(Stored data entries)

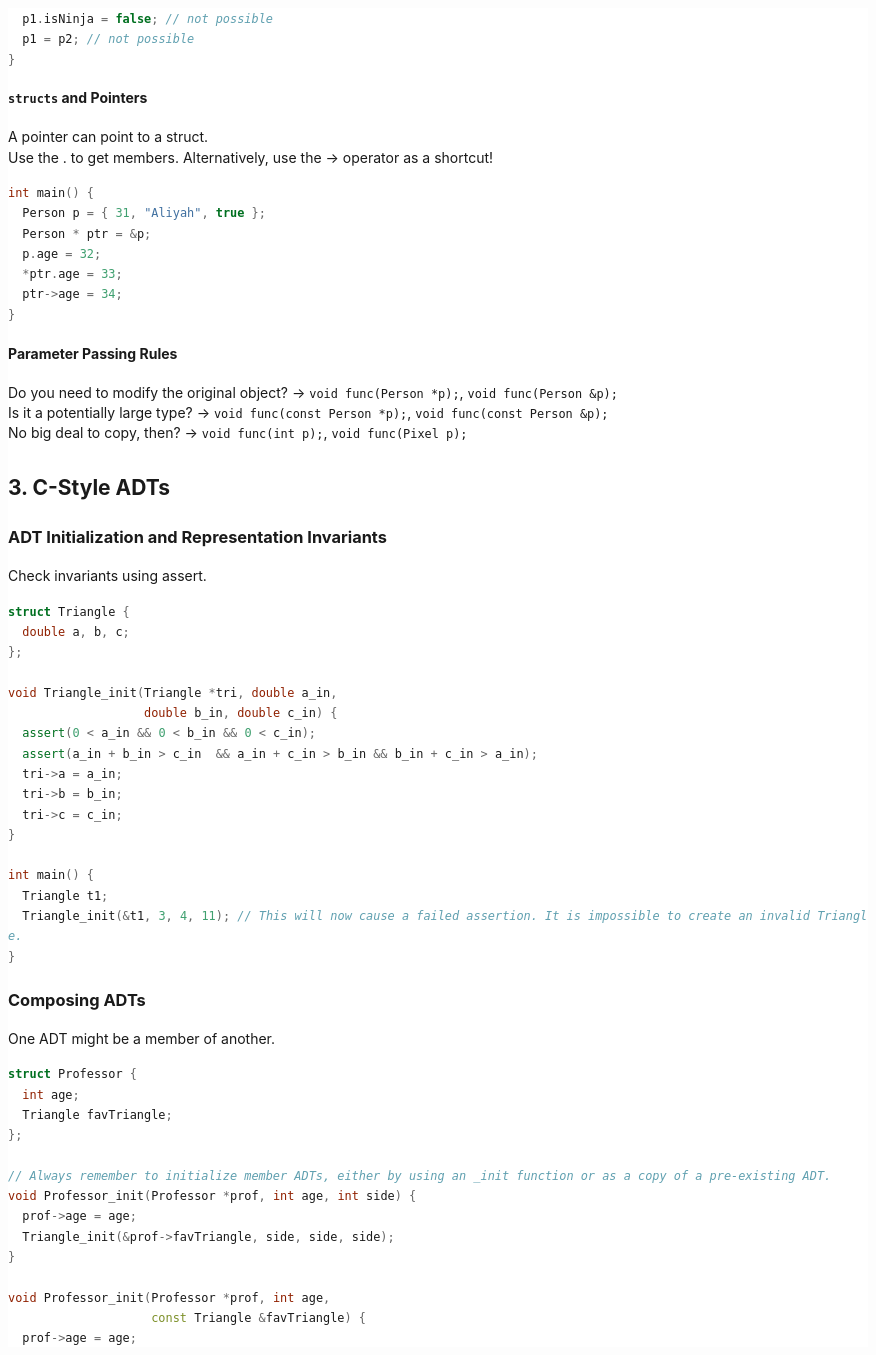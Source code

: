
 ```cpp
  p1.isNinja = false; // not possible
  p1 = p2; // not possible
}
```
#### `structs` and Pointers
A pointer can point to a struct.  
Use the . to get members. Alternatively, use the -> operator as a shortcut!
```cpp
int main() {
  Person p = { 31, "Aliyah", true };  
  Person * ptr = &p;
  p.age = 32;
  *ptr.age = 33;
  ptr->age = 34;
}
```
#### Parameter Passing Rules
Do you need to modify the original object? -> `void func(Person *p);`, `void func(Person &p);`  
Is it a potentially large type? -> `void func(const Person *p);`, `void func(const Person &p);`  
No big deal to copy, then? -> `void func(int p);`, `void func(Pixel p);`
## 3. C-Style ADTs
### ADT Initialization and Representation Invariants
Check invariants using assert.
```cpp
struct Triangle {
  double a, b, c;
};

void Triangle_init(Triangle *tri, double a_in, 
                   double b_in, double c_in) {
  assert(0 < a_in && 0 < b_in && 0 < c_in);
  assert(a_in + b_in > c_in  && a_in + c_in > b_in && b_in + c_in > a_in);
  tri->a = a_in;
  tri->b = b_in;
  tri->c = c_in;
}

int main() {
  Triangle t1;
  Triangle_init(&t1, 3, 4, 11); // This will now cause a failed assertion. It is impossible to create an invalid Triangle.
}
```
### Composing ADTs
One ADT might be a member of another.
```cpp
struct Professor {
  int age;
  Triangle favTriangle;
};

// Always remember to initialize member ADTs, either by using an _init function or as a copy of a pre-existing ADT.
void Professor_init(Professor *prof, int age, int side) {
  prof->age = age;
  Triangle_init(&prof->favTriangle, side, side, side);
}

void Professor_init(Professor *prof, int age,
                    const Triangle &favTriangle) {
  prof->age = age;
```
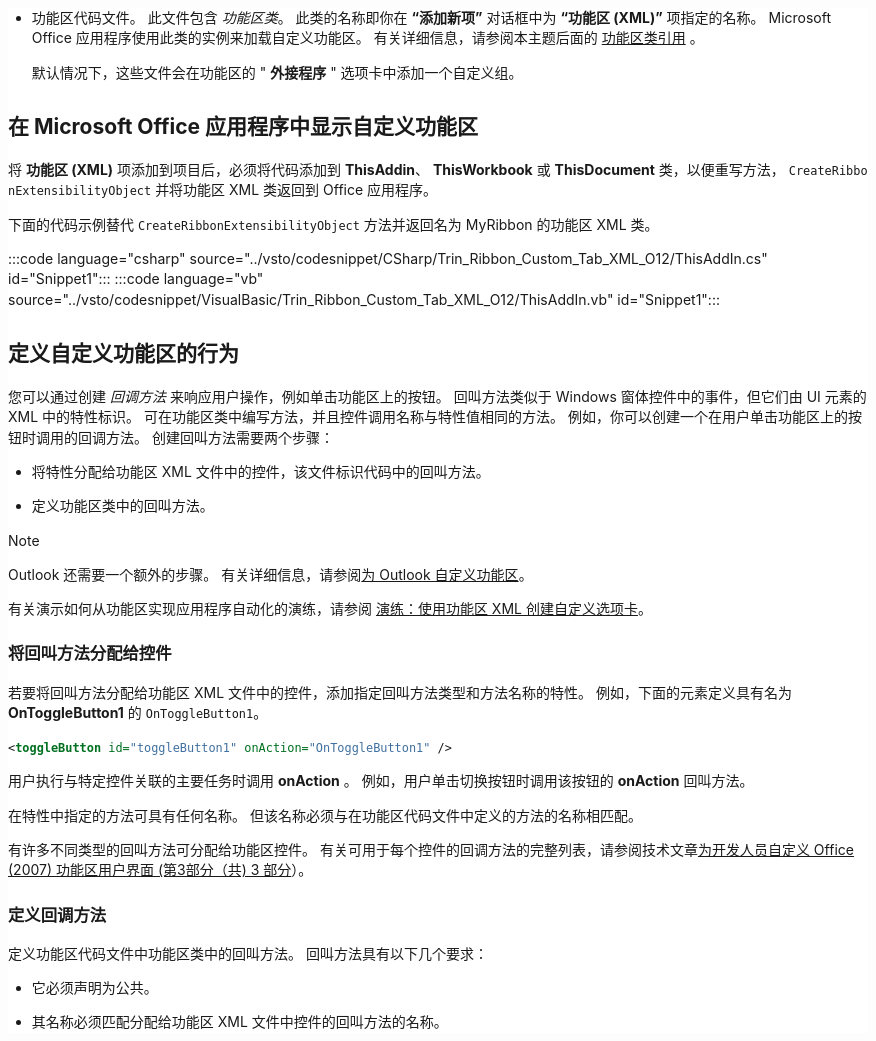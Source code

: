- 功能区代码文件。 此文件包含 *功能区类*。 此类的名称即你在 **“添加新项”** 对话框中为 **“功能区 (XML)”** 项指定的名称。 Microsoft Office 应用程序使用此类的实例来加载自定义功能区。 有关详细信息，请参阅本主题后面的 [功能区类引用](#RibbonExtensionClass) 。

  默认情况下，这些文件会在功能区的 " **外接程序** " 选项卡中添加一个自定义组。

## <a name="display-the-custom-ribbon-in-a-microsoft-office-application"></a>在 Microsoft Office 应用程序中显示自定义功能区
 将 **功能区 (XML)** 项添加到项目后，必须将代码添加到 **ThisAddin**、 **ThisWorkbook** 或 **ThisDocument** 类，以便重写方法， `CreateRibbonExtensibilityObject` 并将功能区 XML 类返回到 Office 应用程序。

 下面的代码示例替代 `CreateRibbonExtensibilityObject` 方法并返回名为 MyRibbon 的功能区 XML 类。

 :::code language="csharp" source="../vsto/codesnippet/CSharp/Trin_Ribbon_Custom_Tab_XML_O12/ThisAddIn.cs" id="Snippet1":::
 :::code language="vb" source="../vsto/codesnippet/VisualBasic/Trin_Ribbon_Custom_Tab_XML_O12/ThisAddIn.vb" id="Snippet1":::

## <a name="define-the-behavior-of-the-custom-ribbon"></a>定义自定义功能区的行为
 您可以通过创建 *回调方法* 来响应用户操作，例如单击功能区上的按钮。 回叫方法类似于 Windows 窗体控件中的事件，但它们由 UI 元素的 XML 中的特性标识。 可在功能区类中编写方法，并且控件调用名称与特性值相同的方法。 例如，你可以创建一个在用户单击功能区上的按钮时调用的回调方法。 创建回叫方法需要两个步骤：

- 将特性分配给功能区 XML 文件中的控件，该文件标识代码中的回叫方法。

- 定义功能区类中的回叫方法。

> [!NOTE]
> Outlook 还需要一个额外的步骤。 有关详细信息，请参阅[为 Outlook 自定义功能区](../vsto/customizing-a-ribbon-for-outlook.md)。

 有关演示如何从功能区实现应用程序自动化的演练，请参阅 [演练：使用功能区 XML 创建自定义选项卡](../vsto/walkthrough-creating-a-custom-tab-by-using-ribbon-xml.md)。

### <a name="assign-callback-methods-to-controls"></a>将回叫方法分配给控件
 若要将回叫方法分配给功能区 XML 文件中的控件，添加指定回叫方法类型和方法名称的特性。 例如，下面的元素定义具有名为 **OnToggleButton1** 的 `OnToggleButton1`。

```xml
<toggleButton id="toggleButton1" onAction="OnToggleButton1" />
```

 用户执行与特定控件关联的主要任务时调用 **onAction** 。 例如，用户单击切换按钮时调用该按钮的 **onAction** 回叫方法。

 在特性中指定的方法可具有任何名称。 但该名称必须与在功能区代码文件中定义的方法的名称相匹配。

 有许多不同类型的回叫方法可分配给功能区控件。 有关可用于每个控件的回调方法的完整列表，请参阅技术文章[为开发人员自定义 Office (2007) 功能区用户界面 (第3部分（共) 3 部分](/previous-versions/office/developer/office-2007/aa722523(v=office.12))）。

### <a name="define-callback-methods"></a><a name="CallBackMethods"></a> 定义回调方法
 定义功能区代码文件中功能区类中的回叫方法。 回叫方法具有以下几个要求：

- 它必须声明为公共。

- 其名称必须匹配分配给功能区 XML 文件中控件的回叫方法的名称。

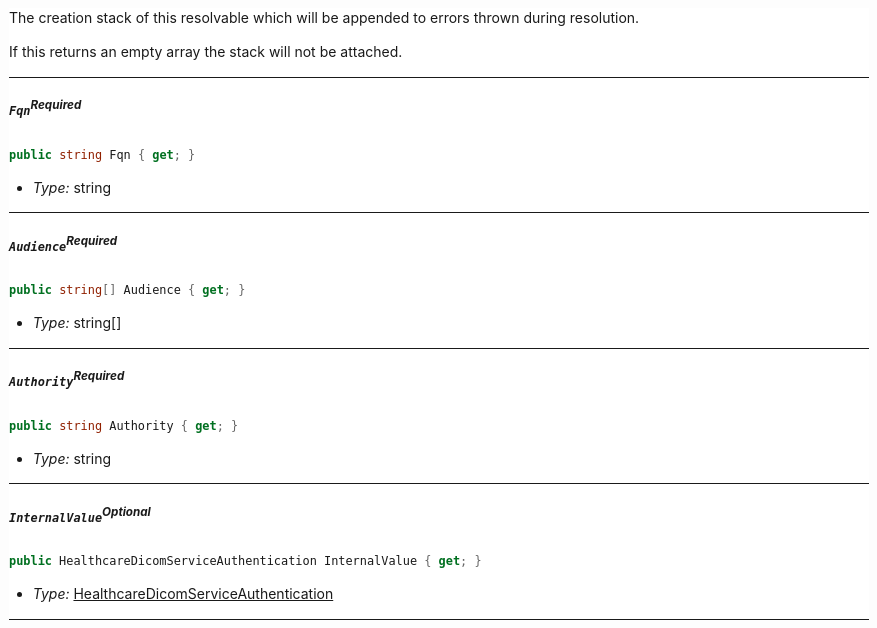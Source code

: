 The creation stack of this resolvable which will be appended to errors thrown during resolution.

If this returns an empty array the stack will not be attached.

---

##### `Fqn`<sup>Required</sup> <a name="Fqn" id="@cdktf/provider-azurerm.healthcareDicomService.HealthcareDicomServiceAuthenticationOutputReference.property.fqn"></a>

```csharp
public string Fqn { get; }
```

- *Type:* string

---

##### `Audience`<sup>Required</sup> <a name="Audience" id="@cdktf/provider-azurerm.healthcareDicomService.HealthcareDicomServiceAuthenticationOutputReference.property.audience"></a>

```csharp
public string[] Audience { get; }
```

- *Type:* string[]

---

##### `Authority`<sup>Required</sup> <a name="Authority" id="@cdktf/provider-azurerm.healthcareDicomService.HealthcareDicomServiceAuthenticationOutputReference.property.authority"></a>

```csharp
public string Authority { get; }
```

- *Type:* string

---

##### `InternalValue`<sup>Optional</sup> <a name="InternalValue" id="@cdktf/provider-azurerm.healthcareDicomService.HealthcareDicomServiceAuthenticationOutputReference.property.internalValue"></a>

```csharp
public HealthcareDicomServiceAuthentication InternalValue { get; }
```

- *Type:* <a href="#@cdktf/provider-azurerm.healthcareDicomService.HealthcareDicomServiceAuthentication">HealthcareDicomServiceAuthentication</a>

---

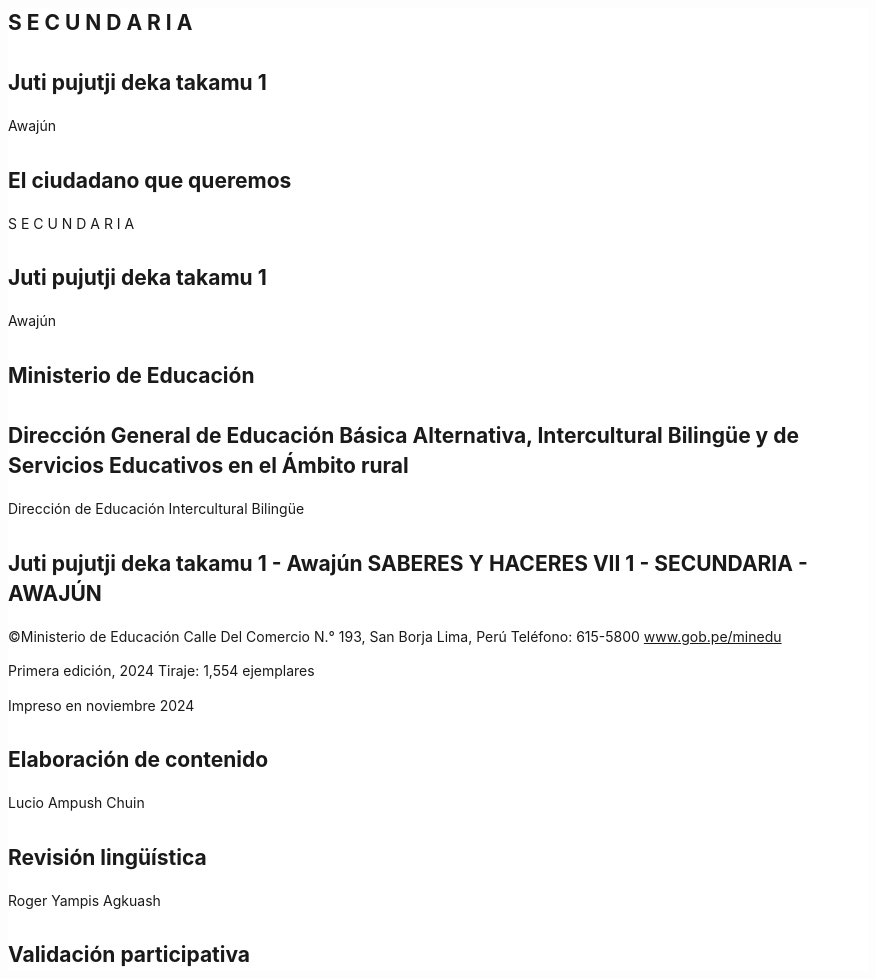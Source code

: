## S E C U N D A R I A

## Juti pujutji deka takamu 1

Awajún





## El ciudadano que queremos





S E C U N D A R I A

## Juti pujutji deka takamu 1

Awajún





## Ministerio de Educación

## Dirección General de Educación Básica Alternativa, Intercultural Bilingüe y de Servicios Educativos en el Ámbito rural

Dirección de Educación Intercultural Bilingüe

## Juti pujutji deka takamu 1 - Awajún SABERES Y HACERES VII 1 - SECUNDARIA - AWAJÚN

©Ministerio de Educación Calle Del Comercio N.° 193, San Borja Lima, Perú Teléfono: 615-5800 www.gob.pe/minedu

Primera edición, 2024 Tiraje: 1,554 ejemplares

Impreso en noviembre 2024

## Elaboración de contenido

Lucio Ampush Chuin

## Revisión lingüística

Roger Yampis Agkuash

## Validación participativa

Directions for this task:
Only lines that include "ADTs" belong in the answer; return them from the entries above.

Solution for this problem:
## 3. C-Style ADTs
### Composing ADTs
// Always remember to initialize member ADTs, either by using an _init function or as a copy of a pre-existing ADT.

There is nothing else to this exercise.